Mas isso é normal dentro de uma língua dinâmica como é a nossa. Inclusive uma pesquisa mostrou que os modismos linguísticos têm uma vida útil de 14 anos. Preocupante, porque isso me leva a uma expressão que está mexendo com minha cabeça não de um jeito bom. Trata-se de “liturgia do cargo”. A primeira vez que a ouvi, foi de um ministro do STF que, ao sentir-se ofendido com o tratamento “senhor” que lhe foi dispensado durante uma sessão, exigiu o “Vossa Excelência”, argumentando que se tratava de respeito à liturgia do cargo.
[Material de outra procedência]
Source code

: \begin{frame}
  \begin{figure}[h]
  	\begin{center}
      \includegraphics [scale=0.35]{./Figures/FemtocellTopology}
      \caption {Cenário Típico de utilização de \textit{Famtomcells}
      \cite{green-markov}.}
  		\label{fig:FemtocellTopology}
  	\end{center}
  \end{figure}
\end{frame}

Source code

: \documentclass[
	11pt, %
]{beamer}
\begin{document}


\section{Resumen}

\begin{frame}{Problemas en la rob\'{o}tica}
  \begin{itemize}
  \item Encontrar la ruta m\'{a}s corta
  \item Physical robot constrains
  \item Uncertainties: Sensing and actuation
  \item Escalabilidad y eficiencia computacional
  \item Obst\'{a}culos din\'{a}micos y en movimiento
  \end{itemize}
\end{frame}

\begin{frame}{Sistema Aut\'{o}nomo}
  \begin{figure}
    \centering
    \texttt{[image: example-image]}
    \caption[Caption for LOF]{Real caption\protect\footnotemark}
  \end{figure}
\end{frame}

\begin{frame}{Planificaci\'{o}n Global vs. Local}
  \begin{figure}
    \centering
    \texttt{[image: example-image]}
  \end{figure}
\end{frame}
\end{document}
Essa excessiva formalidade na área está enraizada na cultura forense e já provocou, em tempos idos, polêmicas e processos, como o episódio em que um trabalhador teve que se retirar da audiência porque calçava chinelos de dedos.
Desde então venho pensando se não seria por causa disso que há um vácuo entre Justiça e Sociedade… Se as sessões intermináveis e incompreensíveis dos togados com o emprego contínuo e desnecessário de “palavrões” – não esses que o povo entende – não estariam inibindo o acesso igualitário à Justiça… Se a perpetuação do “jurisdiquês” e o uso da ironia fina sob o manto da superioridade, não seria um dos fatores que fazem com que a sociedade desacredite do sistema…
O respeito é fundamental, mas para que ele seja real, acredito ser necessária a democratização das informações jurídicas, e isso só será possível quando as falas forem claras, precisas e livres do palavrório inútil, o tal verniz erudito, que parece ser um dos pilares da famosa liturgia de certos cargos.